2.2 Invasive EEG acquisition

Continuous neural recordings were acquired from stereotactically-inserted depth electrodes with contacts spaced at 3.5 mm and were digitized at 512 Hz using Natus Quantum software (Middleton, WI). Electrode trajectories were determined by the clinical team and included variable coverage of mesial temporal, temporal neocortical, and extra-temporal structures (Sub01: L tempo-parietal; Sub02: diffuse L hemisphere; Sub03: bi-frontal, R parietal; Sub04: R frontal, parietal, insula). Contact locations were determined from co-registered pre-operative T1-weighted magnetic resonance imaging (MRI) and post-implantation computed tomography (CT) scans using GARDEL (GUI for Automatic Registration and Depth Electrode Localization) (Medina Villalon et al., 2018) with FreeSurfer segmentation (Dale et al., 1999). Only gray matter nodes were considered in subsequent analyses.
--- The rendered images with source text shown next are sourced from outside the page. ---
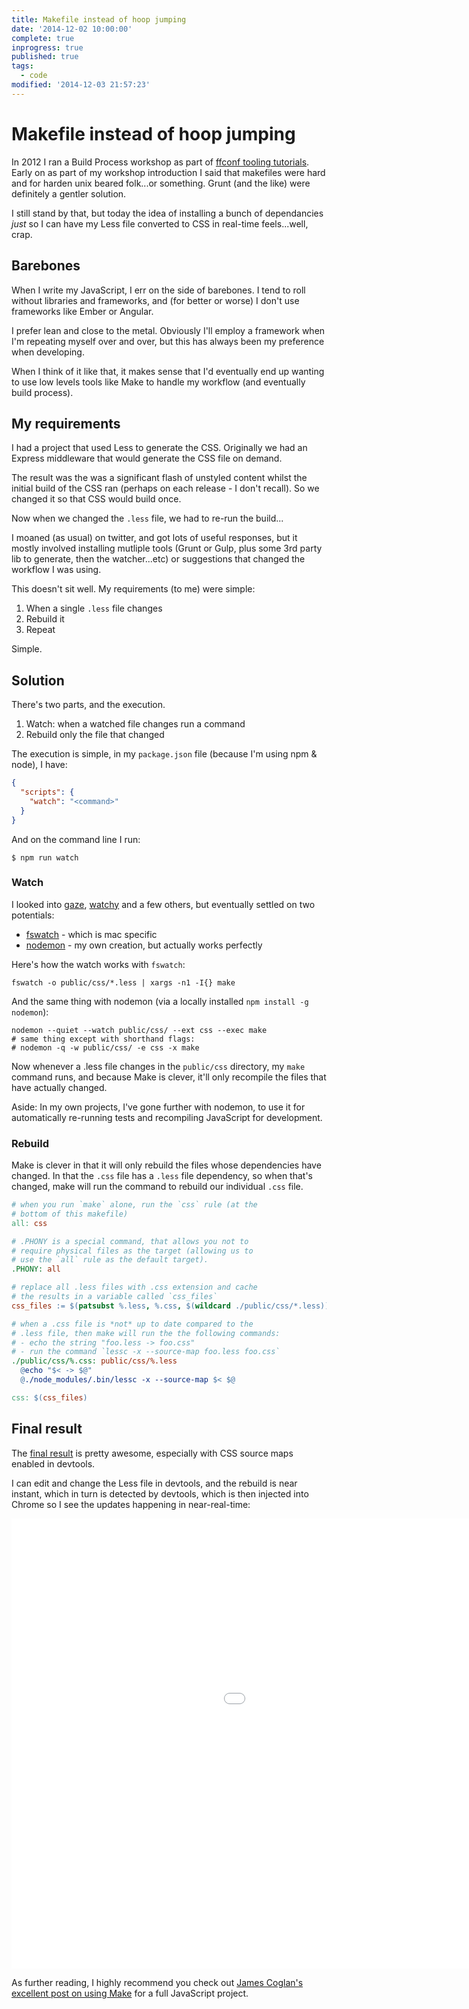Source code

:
```yaml
---
title: Makefile instead of hoop jumping
date: '2014-12-02 10:00:00'
complete: true
inprogress: true
published: true
tags:
  - code
modified: '2014-12-03 21:57:23'
---
```

# Makefile instead of hoop jumping

In 2012 I ran a Build Process workshop as part of [ffconf tooling tutorials](http://2012.ffconf.org/#tooling). Early on as part of my workshop introduction I said that makefiles were hard and for harden unix beared folk...or something. Grunt (and the like) were definitely a gentler solution.

I still stand by that, but today the idea of installing a bunch of dependancies *just* so I can have my Less file converted to CSS in real-time feels...well, crap.

<!--more-->

## Barebones

When I write my JavaScript, I err on the side of barebones. I tend to roll without libraries and frameworks, and (for better or worse) I don't use frameworks like Ember or Angular.

I prefer lean and close to the metal. Obviously I'll employ a framework when I'm repeating myself over and over, but this has always been my preference when developing.

When I think of it like that, it makes sense that I'd eventually end up wanting to use low levels tools like Make to handle my workflow (and eventually build process).

## My requirements

I had a project that used Less to generate the CSS. Originally we had an Express middleware that would generate the CSS file on demand.

The result was the was a significant flash of unstyled content whilst the initial build of the CSS ran (perhaps on each release - I don't recall). So we changed it so that CSS would build once.

Now when we changed the `.less` file, we had to re-run the build...

I moaned (as usual) on twitter, and got lots of useful responses, but it mostly involved installing mutliple tools (Grunt or Gulp, plus some 3rd party lib to generate, then the watcher...etc) or suggestions that changed the workflow I was using.

This doesn't sit well. My requirements (to me) were simple:

1. When a single `.less` file changes
2. Rebuild it
3. Repeat

Simple.

## Solution

There's two parts, and the execution.

1. Watch: when a watched file changes run a command
2. Rebuild only the file that changed

The execution is simple, in my `package.json` file (because I'm using npm & node), I have:

```json
{
  "scripts": {
    "watch": "<command>"
  }
}
```

And on the command line I run:

```shell
$ npm run watch
```

### Watch

I looked into [gaze](http://npmjs.org/gaze), [watchy](https://github.com/caseywebdev/watchy) and a few others, but eventually settled on two potentials:

- [fswatch](https://github.com/emcrisostomo/fswatch) - which is mac specific
- [nodemon](https://github.com/remy/nodemon) - my own creation, but actually works perfectly

Here's how the watch works with `fswatch`:

```shell
fswatch -o public/css/*.less | xargs -n1 -I{} make
```

And the same thing with nodemon (via a locally installed `npm install -g nodemon`):

```shell
nodemon --quiet --watch public/css/ --ext css --exec make
# same thing except with shorthand flags:
# nodemon -q -w public/css/ -e css -x make
```

Now whenever a .less file changes in the `public/css` directory, my `make` command runs, and because Make is clever, it'll only recompile the files that have actually changed.

Aside: In my own projects, I've gone further with nodemon, to use it for automatically re-running tests and recompiling JavaScript for development.

### Rebuild

Make is clever in that it will only rebuild the files whose dependencies have changed. In that the `.css` file has a `.less` file dependency, so when that's changed, make will run the command to rebuild our individual `.css` file.

```makefile
# when you run `make` alone, run the `css` rule (at the
# bottom of this makefile)
all: css

# .PHONY is a special command, that allows you not to
# require physical files as the target (allowing us to
# use the `all` rule as the default target).
.PHONY: all

# replace all .less files with .css extension and cache
# the results in a variable called `css_files`
css_files := $(patsubst %.less, %.css, $(wildcard ./public/css/*.less))

# when a .css file is *not* up to date compared to the
# .less file, then make will run the the following commands:
# - echo the string "foo.less -> foo.css"
# - run the command `lessc -x --source-map foo.less foo.css`
./public/css/%.css: public/css/%.less
  @echo "$< -> $@"
  @./node_modules/.bin/lessc -x --source-map $< $@

css: $(css_files)
```

## Final result

The [final result](https://gist.github.com/remy/274232f8b47dfa163324) is pretty awesome, especially with CSS source maps enabled in devtools.

I can edit and change the Less file in devtools, and the rebuild is near instant, which in turn is detected by devtools, which is then injected into Chrome so I see the updates happening in near-real-time:

<iframe width="1280" height="720" src="//www.youtube.com/embed/6bcCpk_U3qc?rel=0" frameborder="0" allowfullscreen></iframe>

As further reading, I highly recommend you check out [James Coglan's excellent post on using Make](https://blog.jcoglan.com/2014/02/05/building-javascript-projects-with-make/) for a full JavaScript project.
2.3 Spatiotemporal analysis of spontaneous IED bursts

For each subject, three 10-min segments of interictal activity containing abundant IEDs, minimal electrographic artifact, and separated by at least 24 h were clipped by a clinical epileptologist unaware of the study hypotheses (Figure 1). Segments were concatenated and submitted to a clinically-validated, unsupervised, automated IED detector (Brown et al., 2007), which identified IEDs based on characteristic morphologic and spectral features. A previously-described technique (Tomlinson et al., 2016; Tomlinson et al., 2019) was then used to extract IED network “bursts,” defined as the co-incident detection of IEDs across ≥15 contacts (henceforth, “nodes”) within 150 ms (Supplementary Methods). Nodes recruited in ≥30% of bursts were preserved, and bursts encompassing ≥50% of preserved nodes were analyzed further. Normalized recruitment latencies (i.e., latency (ms) from burst onset divided by total burst duration, range = 0–1) were calculated across bursts for each node and summarized using the median and interquartile range (IQR) (Figure 1C). The distribution of median recruitment latencies was used to classify nodes as upstream, intermediate, or downstream (Figure 1C, middle and right; Supplementary Methods for details). Node classifications were finalized prior to analysis of cortical stimulation to avoid bias.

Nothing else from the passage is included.